The apache Hadoop project develops open source software’s. The properties of Apache Hadoops are,

  1. Reliable
  2. Scalable
  3. Distributed computing

The Apache Hadoop software is a type of library and this software library act as a framework. By using a simple programming model the above framework permits for the distributed processing of bulk data sets across clusters of computers. The simple programming model designed to scale up from the single server to thousands of machines and each machine permits local computation and storage. The software library is more reliable rather than on hardware to deliver the high availability. The software library itself is designed to detect and handle errors or failure conditions at the application layer.

To get the Hadoop environment and for installation we need the following three sub projects.

  1. Hadoop common: – The Hadoop common utilities support the other Hadoop sub projects.
  2. MapReduce: – It process large data sets on compute clusters.
  3. HDFS: – HDFS stands for Hadoop distributed file system. This file system provides high throughput access to application data.

Other Hadoop related projects are,

1)      Avro: – A data serialization system.

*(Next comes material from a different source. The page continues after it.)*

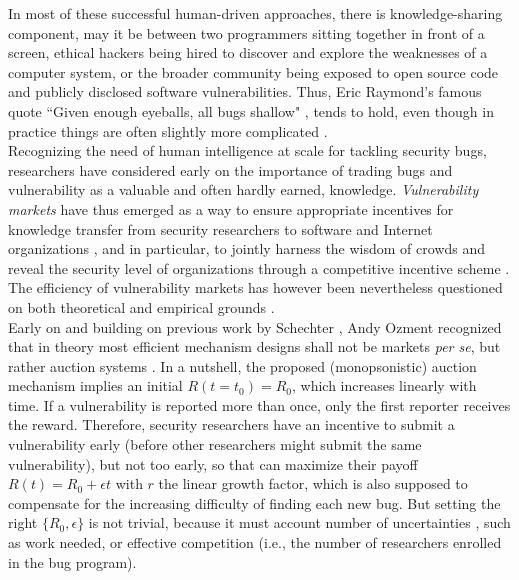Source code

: In most of these successful human-driven approaches, there is knowledge-sharing component, may it be between two programmers sitting together in front of a screen, ethical hackers being hired to discover and explore the weaknesses of a computer system, or the broader community being exposed to open source code and publicly disclosed software vulnerabilities. Thus, Eric Raymond's famous quote ``Given enough eyeballs, all bugs shallow" \cite{raymond1999cathedral}, tends to hold, even though in practice things are often slightly more complicated \cite{hafiz2015game}.\\

Recognizing the need of human intelligence at scale for tackling security bugs, researchers have considered early on the importance of trading bugs and vulnerability as a valuable and often hardly earned, knowledge. {\it Vulnerability markets} have thus emerged as a way to ensure appropriate incentives for knowledge transfer from security researchers to software and Internet organizations \cite{camp2004pricing}, and in particular, to jointly harness the wisdom of crowds and reveal the security level of organizations through a competitive incentive scheme \cite{schechter2002buy}. The efficiency of vulnerability markets has however been nevertheless questioned on both theoretical \cite{kannan2005market,mckinney2007vulnerability} and empirical grounds \cite{ransbotham2008markets,algarni2014software}.\\

Early on and building on previous work by Schechter \cite{schechter2002buy}, Andy Ozment \cite{ozment2004bug} recognized that in theory most efficient mechanism designs shall not be markets {\it per se}, but rather auction systems \cite{milgrom1982theory}. In a nutshell, the proposed (monopsonistic) auction mechanism implies an initial $R(t=t_0) = R_0$, which increases linearly with time.  If a vulnerability is reported more than once, only the first reporter receives the reward. Therefore, security researchers have an incentive to submit a vulnerability early (before other researchers might submit the same vulnerability), but not too early, so that can maximize their payoff $R(t) = R_0 + \epsilon t$ with $r$ the linear growth factor, which is also supposed to compensate for the increasing difficulty of finding each new bug. But setting the right $\{R_0,\epsilon \}$ is not trivial, because it must account number of uncertainties \cite{pandey2014assessment}, such as work needed, or effective competition (i.e., the number of researchers enrolled in the bug program).\\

Avro allows the following properties.

  • It allows rich data structures.
  • It permits compact, fast, binary data format.
  • It allows a container file that helps to store persistent data.
  • It permits RPS mechanism. RPC stands for Remote Procedure Call.
  • Simple integration with dynamic languages.

2)      Cassandra: – A scalable multi-master database with no single points of failure. Apache Cassandra provides scalability and high availability without compromising performance. Linear scalability and fault tolerance properties help to make it as the perfect platform for critical data. Cassandra’s ColumnFamily data model offers the convenience of column indexes with the performance of log-structured updates, strong support for materialized views, and powerful built-in caching.

READ  Hadoop Hive

3)      Chukwa: – A data collection system for managing large distributed systems. Chukwa is built on top of the Hadoop Distributed File System (HDFS) and Map/Reduce framework and inherits Hadoop’s scalability and robustness. It also includes a flexible and powerful toolkit for displaying, monitoring and analyzing results to make the best use of the collected data.

4)      HBase: – A scalable, distributed database that supports structured data storage for large tables.

Properties of HBase:-

  • Linear and modular scalability.
  • Strictly consistent reads and writes.
  • Automatic and configurable sharding of tables
  • Automatic failover support between RegionServers.
  • Convenient base classes for backing Hadoop MapReduce jobs with HBase tables.
  • Easy to use Java API for client access.
  • Block cache and Bloom Filters for real-time queries.
  • Query predicate push down via server side Filters.
  • Thrift gateway and a REST-ful Web service that supports XML, Protobuf, and binary data encoding options.
  • Extensible jruby-based (JIRB) shell.
  • Support for exporting metrics via the Hadoop metrics subsystem to files or Ganglia; or via JMX

5)      Hive: – A data warehouse infrastructure that provides data summarization and ad hoc querying.

6)      Mahout: – A Scalable machine learning and data mining library.

Features of Mahout:-

    • Scalable to large data sets
    • Scalable to support your business case.
    • Scalable community

7)      Pig: – A high-level data-flow language and execution framework for parallel computation.

Features of Hadoop

1)      Ease of programming. It is trivial to achieve parallel execution of simple, “embarrassingly parallel” data analysis tasks. Complex tasks comprised of multiple interrelated data transformations are explicitly encoded as data flow sequences, making them easy to write, understand, and maintain.


2)      Optimization opportunities. The way in which tasks are encoded permits the system to optimize their execution automatically, allowing the user to focus on semantics rather than efficiency.

3)      Extensibility. Users can create their own functions to do special-purpose processing.

4)      ZooKeeper: – A high performance coordination service for distributed applications. ZooKeeper provides centralized service. It helps for maintaining configuration information, naming, providing distributed synchronization and providing group services.

Applications of Hadoop

  1. Organizations or companies use Hadoop for research
  2. Organizations or companies use Hadoop for production.